Alessi, 451 U.S. at 520, 101 S. Ct. 1895 (emphasis added).
By focusing on the third requirement of the revenue rulings cited in Alessi, the courts that have upheld only some forms of integration have crafted a "nexus" test to determine whether or not benefits may be integrated. Such a test requires that the integrated income stream's payments bear some correlative relationship to the income-replacement function of pensions.
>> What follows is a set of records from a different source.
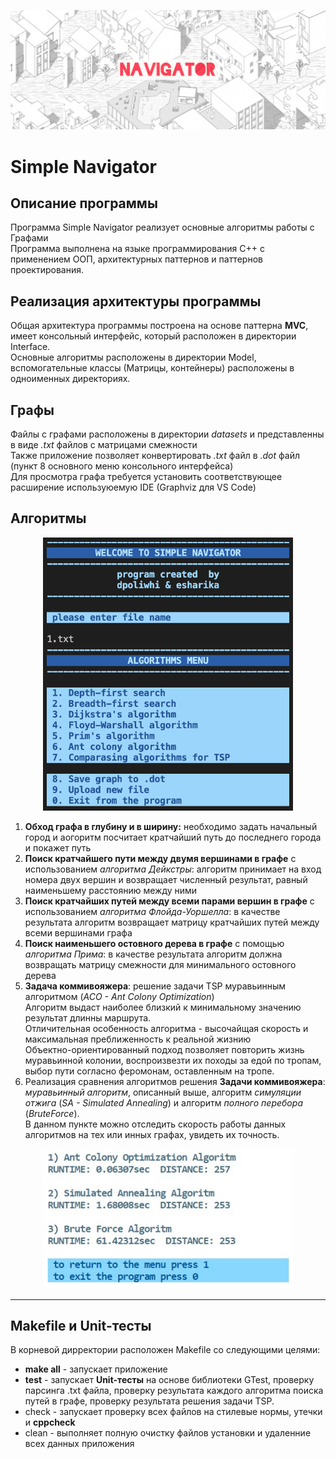 <p align="center">
<img src="screenshots/2.JPG" alt="drawing"/>
</p>

# **Simple Navigator**

## Описание программы
Программа Simple Navigator реализует основные алгоритмы работы с Графами <br>
Программа выполнена на языке программирования С++ с применением ООП, архитектурных паттернов и паттернов проектирования.

## Реализация архитектуры программы

Общая архитектура программы построена на основе паттерна **MVC**, имеет консольный интерфейс, который расположен в директории Interface.<br>  Основные алгоритмы расположены в директории Model, вспомогательные классы (Матрицы, контейнеры) расположены в одноименных директориях.<br> 

## Графы
Файлы с графами расположены в директории *datasets* и представленны в виде *.txt* файлов с матрицами смежности <br>
Также приложение позволяет конвертировать *.txt* файл в *.dot* файл (пункт 8 основного меню консольного интерфейса) <br>
Для просмотра графа требуется установить соответствующее расширение используюемую IDE (Graphviz для VS Code)

## Алгоритмы
<p align="center">
<img src="screenshots/1.png" alt="drawing" width="400"/>
</p>

1. **Обход графа в глубину и в ширину:** необходимо задать начальный город и аогоритм посчитает кратчайший путь до последнего города и покажет путь <br>
2. **Поиск кратчайшего пути между двумя вершинами в графе** с использованием *алгоритма Дейкстры*: алгоритм принимает на вход номера двух вершин и возвращает численный результат, равный наименьшему расстоянию между ними <br>
3. **Поиск кратчайших путей между всеми парами вершин в графе** с использованием *алгоритма Флойда-Уоршелла*: в качестве результата алгоритм возвращает матрицу кратчайших путей между всеми вершинами графа <br>
4. **Поиск наименьшего остовного дерева в графе** с помощью *алгоритма Прима*: в качестве результата алгоритм должна возвращать матрицу смежности для минимального остовного дерева <br>
5. **Задача коммивояжера**: решение задачи TSP муравьинным алгоритмом (*ACO - Ant Colony Optimization*) <br> Алгоритм выдаст наиболее близкий к минимальному значению результат длинны маршрута. <br> Отличительная особенность алгоритма - высочайщая скорость и максимальная преближенность к реальной жизнию <br> Объектно-ориентированный подход позволяет повторить жизнь муравьинной колонии, воспроизвезти их походы за едой по тропам, выбор пути согласно феромонам, оставленным на тропе. <br>
6. Реализация сравнения алгоритмов решения **Задачи коммивояжера**: *муравьинный алгоритм*, описанный выше, алгоритм *симуляции отжига* (*SA - Simulated Annealing*) и алгоритм *полного перебора* (*BruteForce*). <br> В данном пункте можно отследить скорость работы данных алгоритмов на тех или инных графах, увидеть их точность. 


<p align="center">
<img src="screenshots/3.jpg" alt="drawing" width="400"/>
</p>

********* 

## Makefile и Unit-тесты
В корневой дирректории расположен Makefile со следующими целями:

* **make all** - запускает приложение<br>
* **test** - запускает **Unit-тесты** на основе библиотеки GTest, проверку парсинга .txt файла, проверку результата каждого алгоритма поиска путей в графе, проверку результата решения задачи TSP.<br> 
* check - запускает проверку всех файлов на стилевые нормы, утечки и **cppcheck**
* clean - выполняет полную очистку файлов установки и удаленние всех данных приложения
Thus the Ninth Circuit, a leading nexus court, has ruled that Alessi forbids the integration of workers' compensation payments that relate to restitution for bodily injury, because such benefit payments have no connection to the wage-replacing purpose of pensions. See Pascoe, 679 F.2d at 1321-22.
Other courts have, instead, centered their attention on the parts of Alessi that focus on the parties' freedom to establish, by contract, whatever plan they wish to create, see Alessi, 451 U.S. at 511-12, 101 S. Ct. 1895. As a result, these courts have read no such nexus requirement into either Alessi or ERISA. See, e.g., PPG Indus., 902 F.2d at 1150 (without any discussion of the revenue rulings, interpreting Alessi to permit all forms of integration).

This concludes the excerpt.